La scène politique congolaise assiste à un nouveau clivage au sein de l’opposition, où les stratégies d’alliance semblent primer sur les principes fondateurs. Le soutien de l’Union sacrée obtenu par Christian Mwando Simba en faveur de Clotilde Mutita pour le poste de rapporteur adjoint de l’Assemblée nationale révèle des fractures profondes dans le camp katumbiste.
Dans une intervention remarquée sur les réseaux sociaux, Olivier Kamitatu, porte-parole de Moïse Katumbi, a fustigé avec une virulence calculée la démarche du président du groupe parlementaire Ensemble pour la République. Le ton employé ne laisse planer aucun doute sur l’ampleur du désaccord : qualifier cette initiative de « légitimation de la fraude » et de « consécration du glissement d’un cadre institutionnel vers un cadre partisan » constitue une charge d’une rare intensité dans le paysage politique congolais.
La question fondamentale soulevée par Kamitatu dépasse la simple attribution d’un poste parlementaire. Quel message envoie-t-on lorsque l’on sollicite l’appui de ceux-là mêmes que l’on a constamment dénoncés pour fraude électorale ? La démarche de Christian Mwando Simba interroge sur la cohérence idéologique d’un parti qui s’est construit dans l’opposition au régime en place. Le porte-parole katumbiste souligne avec acuité cette contradiction : « On ne refuse pas d’être le wagon de Kabila pour devenir celui de Tshisekedi.
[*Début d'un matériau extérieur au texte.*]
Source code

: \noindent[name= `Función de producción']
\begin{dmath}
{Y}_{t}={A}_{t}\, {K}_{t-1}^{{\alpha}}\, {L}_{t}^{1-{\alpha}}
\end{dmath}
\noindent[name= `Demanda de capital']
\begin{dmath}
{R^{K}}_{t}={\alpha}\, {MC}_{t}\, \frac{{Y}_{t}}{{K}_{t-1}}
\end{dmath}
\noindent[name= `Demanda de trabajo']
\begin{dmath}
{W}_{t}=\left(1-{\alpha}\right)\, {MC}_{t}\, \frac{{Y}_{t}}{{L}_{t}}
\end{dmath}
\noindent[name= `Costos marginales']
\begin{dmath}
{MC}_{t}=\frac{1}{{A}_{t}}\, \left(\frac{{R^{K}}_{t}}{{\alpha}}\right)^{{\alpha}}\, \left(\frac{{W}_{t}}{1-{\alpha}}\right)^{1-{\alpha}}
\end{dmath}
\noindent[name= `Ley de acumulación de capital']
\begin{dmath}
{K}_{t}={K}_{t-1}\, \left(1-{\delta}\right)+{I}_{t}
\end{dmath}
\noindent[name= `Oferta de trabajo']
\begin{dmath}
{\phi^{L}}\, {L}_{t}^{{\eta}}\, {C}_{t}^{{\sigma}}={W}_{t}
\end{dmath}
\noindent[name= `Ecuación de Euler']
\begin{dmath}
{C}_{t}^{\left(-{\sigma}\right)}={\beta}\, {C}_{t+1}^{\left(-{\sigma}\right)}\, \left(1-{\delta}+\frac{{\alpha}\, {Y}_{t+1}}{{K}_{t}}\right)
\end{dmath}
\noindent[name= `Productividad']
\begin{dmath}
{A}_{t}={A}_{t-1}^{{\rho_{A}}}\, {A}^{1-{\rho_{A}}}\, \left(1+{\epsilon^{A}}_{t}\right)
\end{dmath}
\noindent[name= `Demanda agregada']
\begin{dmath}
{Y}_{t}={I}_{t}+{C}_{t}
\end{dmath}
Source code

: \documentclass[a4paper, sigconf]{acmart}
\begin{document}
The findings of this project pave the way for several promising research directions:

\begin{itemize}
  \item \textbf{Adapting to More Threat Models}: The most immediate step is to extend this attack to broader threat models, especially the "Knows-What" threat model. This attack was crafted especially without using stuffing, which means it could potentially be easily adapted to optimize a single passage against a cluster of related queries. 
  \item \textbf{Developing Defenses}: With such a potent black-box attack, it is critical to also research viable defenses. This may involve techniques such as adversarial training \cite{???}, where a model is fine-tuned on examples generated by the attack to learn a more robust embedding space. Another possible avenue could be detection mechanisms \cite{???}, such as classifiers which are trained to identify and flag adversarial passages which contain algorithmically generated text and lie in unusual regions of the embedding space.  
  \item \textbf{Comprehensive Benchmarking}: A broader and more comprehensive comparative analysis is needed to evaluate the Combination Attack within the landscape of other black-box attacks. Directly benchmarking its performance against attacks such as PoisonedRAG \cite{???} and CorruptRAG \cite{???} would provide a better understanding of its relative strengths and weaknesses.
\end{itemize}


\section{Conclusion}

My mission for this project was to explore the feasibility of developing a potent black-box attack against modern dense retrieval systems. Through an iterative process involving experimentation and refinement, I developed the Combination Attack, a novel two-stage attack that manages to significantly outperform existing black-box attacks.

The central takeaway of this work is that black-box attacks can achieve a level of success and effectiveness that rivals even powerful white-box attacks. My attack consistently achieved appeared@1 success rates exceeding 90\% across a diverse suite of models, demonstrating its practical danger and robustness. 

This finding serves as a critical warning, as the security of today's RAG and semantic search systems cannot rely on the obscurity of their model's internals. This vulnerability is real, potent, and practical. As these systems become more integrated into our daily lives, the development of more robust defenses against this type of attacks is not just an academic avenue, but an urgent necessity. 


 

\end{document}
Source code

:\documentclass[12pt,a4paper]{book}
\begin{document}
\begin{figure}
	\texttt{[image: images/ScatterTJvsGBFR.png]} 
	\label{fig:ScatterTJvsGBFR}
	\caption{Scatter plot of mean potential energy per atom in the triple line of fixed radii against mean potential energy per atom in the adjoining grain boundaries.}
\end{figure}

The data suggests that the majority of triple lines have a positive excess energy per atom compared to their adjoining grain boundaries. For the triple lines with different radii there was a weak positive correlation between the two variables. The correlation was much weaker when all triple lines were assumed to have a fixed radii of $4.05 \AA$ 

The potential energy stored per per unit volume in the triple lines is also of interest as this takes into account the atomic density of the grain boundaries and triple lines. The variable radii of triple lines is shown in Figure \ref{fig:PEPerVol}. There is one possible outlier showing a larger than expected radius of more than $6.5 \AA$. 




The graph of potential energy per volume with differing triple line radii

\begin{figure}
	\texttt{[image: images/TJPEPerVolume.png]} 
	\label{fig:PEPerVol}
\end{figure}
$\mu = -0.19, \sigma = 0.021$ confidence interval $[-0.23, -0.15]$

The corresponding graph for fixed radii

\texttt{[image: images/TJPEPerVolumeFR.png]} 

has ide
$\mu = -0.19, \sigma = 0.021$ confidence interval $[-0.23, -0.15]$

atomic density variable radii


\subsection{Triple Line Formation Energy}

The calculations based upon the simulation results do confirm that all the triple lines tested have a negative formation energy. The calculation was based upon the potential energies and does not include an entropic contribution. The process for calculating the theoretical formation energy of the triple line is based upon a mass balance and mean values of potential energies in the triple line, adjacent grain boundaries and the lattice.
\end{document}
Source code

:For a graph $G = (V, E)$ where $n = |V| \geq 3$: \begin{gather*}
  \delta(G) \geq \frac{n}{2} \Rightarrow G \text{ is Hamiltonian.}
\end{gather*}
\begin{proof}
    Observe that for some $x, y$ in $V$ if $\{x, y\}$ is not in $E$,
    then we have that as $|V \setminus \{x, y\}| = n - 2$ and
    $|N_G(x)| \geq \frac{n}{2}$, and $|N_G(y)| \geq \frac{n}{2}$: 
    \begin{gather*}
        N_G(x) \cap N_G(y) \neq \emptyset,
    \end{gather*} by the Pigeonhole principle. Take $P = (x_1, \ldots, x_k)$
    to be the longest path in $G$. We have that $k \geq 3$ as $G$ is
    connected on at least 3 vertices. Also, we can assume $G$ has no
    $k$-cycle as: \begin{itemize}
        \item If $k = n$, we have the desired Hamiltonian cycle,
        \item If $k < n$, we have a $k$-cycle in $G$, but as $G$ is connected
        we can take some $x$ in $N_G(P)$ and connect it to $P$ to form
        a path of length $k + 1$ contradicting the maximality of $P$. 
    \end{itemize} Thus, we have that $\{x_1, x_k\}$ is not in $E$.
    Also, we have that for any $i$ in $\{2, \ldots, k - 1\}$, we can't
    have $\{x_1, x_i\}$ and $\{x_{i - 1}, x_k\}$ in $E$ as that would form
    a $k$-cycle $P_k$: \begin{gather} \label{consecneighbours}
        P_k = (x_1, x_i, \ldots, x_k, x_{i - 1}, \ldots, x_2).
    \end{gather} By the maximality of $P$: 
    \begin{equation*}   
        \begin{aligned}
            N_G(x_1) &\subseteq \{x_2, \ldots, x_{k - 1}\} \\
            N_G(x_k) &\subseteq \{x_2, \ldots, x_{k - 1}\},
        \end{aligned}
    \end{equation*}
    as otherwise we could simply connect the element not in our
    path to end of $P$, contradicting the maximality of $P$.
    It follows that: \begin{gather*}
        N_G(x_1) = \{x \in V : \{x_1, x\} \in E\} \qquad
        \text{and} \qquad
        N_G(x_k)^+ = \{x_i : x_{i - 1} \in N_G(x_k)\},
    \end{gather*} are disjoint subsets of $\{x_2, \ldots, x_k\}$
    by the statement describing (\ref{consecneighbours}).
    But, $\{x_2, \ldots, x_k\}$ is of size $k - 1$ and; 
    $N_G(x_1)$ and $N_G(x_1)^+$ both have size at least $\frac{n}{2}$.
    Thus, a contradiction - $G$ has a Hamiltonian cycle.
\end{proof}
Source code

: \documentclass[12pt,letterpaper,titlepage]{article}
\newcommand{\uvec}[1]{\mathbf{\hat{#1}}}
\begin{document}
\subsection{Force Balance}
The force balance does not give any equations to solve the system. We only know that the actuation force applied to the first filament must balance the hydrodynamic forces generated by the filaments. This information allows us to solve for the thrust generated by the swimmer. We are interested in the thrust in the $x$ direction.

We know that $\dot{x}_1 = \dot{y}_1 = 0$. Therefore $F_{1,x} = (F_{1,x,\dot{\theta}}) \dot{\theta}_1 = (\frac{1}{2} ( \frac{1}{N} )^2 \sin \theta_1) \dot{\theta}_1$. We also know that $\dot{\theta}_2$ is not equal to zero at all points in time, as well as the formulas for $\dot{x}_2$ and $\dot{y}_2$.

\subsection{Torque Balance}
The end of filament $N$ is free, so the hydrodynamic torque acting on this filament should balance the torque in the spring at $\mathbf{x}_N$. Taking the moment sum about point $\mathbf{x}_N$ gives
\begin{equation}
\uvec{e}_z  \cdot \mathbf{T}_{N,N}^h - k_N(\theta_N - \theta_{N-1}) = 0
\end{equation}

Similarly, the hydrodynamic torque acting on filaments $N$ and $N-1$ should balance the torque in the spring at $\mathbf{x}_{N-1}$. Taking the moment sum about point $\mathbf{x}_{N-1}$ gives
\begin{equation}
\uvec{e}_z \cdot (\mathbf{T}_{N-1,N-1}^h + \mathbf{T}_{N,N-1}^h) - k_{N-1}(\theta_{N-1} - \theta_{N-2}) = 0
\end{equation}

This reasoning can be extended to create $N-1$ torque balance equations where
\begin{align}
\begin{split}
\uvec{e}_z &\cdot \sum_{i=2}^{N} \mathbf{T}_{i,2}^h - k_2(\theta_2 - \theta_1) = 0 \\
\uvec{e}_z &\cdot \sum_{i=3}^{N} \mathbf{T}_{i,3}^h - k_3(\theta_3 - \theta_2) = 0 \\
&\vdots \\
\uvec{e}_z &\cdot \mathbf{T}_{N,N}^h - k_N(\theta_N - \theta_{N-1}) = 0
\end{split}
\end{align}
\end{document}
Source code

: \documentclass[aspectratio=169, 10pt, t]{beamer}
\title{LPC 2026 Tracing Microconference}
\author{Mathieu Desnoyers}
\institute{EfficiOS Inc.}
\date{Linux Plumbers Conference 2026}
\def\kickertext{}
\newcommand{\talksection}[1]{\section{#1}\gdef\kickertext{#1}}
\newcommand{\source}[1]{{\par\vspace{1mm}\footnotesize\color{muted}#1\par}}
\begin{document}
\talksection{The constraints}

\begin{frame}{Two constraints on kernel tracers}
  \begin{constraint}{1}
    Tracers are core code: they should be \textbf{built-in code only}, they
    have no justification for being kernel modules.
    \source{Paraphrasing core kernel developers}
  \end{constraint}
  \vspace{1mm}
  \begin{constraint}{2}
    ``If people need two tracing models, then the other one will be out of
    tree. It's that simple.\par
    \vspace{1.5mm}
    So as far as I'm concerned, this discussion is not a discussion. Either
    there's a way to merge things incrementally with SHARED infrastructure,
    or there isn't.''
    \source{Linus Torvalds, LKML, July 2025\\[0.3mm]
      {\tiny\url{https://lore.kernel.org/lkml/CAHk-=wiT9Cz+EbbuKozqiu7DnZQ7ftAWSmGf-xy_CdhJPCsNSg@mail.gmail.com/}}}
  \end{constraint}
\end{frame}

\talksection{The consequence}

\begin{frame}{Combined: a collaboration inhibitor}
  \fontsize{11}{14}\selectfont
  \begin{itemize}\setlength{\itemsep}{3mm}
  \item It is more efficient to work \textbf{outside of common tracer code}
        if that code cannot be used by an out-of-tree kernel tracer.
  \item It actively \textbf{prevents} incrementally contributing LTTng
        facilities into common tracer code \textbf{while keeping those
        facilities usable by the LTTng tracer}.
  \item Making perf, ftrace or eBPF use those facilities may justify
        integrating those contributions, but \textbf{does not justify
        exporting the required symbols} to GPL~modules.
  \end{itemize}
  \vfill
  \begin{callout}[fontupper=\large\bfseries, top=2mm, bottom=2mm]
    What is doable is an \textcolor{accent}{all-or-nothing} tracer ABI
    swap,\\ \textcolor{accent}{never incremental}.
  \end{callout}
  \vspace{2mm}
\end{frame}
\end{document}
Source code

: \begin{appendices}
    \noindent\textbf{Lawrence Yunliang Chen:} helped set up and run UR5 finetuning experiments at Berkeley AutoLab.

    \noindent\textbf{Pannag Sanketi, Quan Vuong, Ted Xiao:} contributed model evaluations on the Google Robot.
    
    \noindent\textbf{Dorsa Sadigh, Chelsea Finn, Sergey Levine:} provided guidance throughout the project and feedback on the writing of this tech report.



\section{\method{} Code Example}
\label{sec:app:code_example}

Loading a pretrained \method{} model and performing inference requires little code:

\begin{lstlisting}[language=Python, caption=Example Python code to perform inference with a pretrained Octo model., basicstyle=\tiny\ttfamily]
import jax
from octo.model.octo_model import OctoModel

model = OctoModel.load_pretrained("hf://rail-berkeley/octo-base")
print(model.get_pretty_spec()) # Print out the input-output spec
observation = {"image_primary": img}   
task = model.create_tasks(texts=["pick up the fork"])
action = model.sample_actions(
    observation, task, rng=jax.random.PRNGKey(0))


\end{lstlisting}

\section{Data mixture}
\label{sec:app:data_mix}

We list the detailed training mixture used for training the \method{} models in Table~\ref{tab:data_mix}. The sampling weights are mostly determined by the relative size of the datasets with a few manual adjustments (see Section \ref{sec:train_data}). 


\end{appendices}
On ne dénonce pas la fraude pour ensuite solliciter ceux qui l’ont consommée ».
Le contexte dans lequel s’inscrit cette candidature n’est pas anodin. Dominique Munongo, précédent titulaire du poste, avait démissionné dans la foulée de Vital Kamerhe, tous deux visés par une vague de pétitions. La vacance du poste offre donc un enjeu symbolique fort dans la recomposition des équilibres parlementaires. Clotilde Mutita, seule candidate retenue après le rejet des autres par le bureau de l’Assemblée nationale, se présente comme le visage d’une opposition « républicaine et constructive ». Mais cette modération affichée suffira-t-elle à apaiser les tensions internes ?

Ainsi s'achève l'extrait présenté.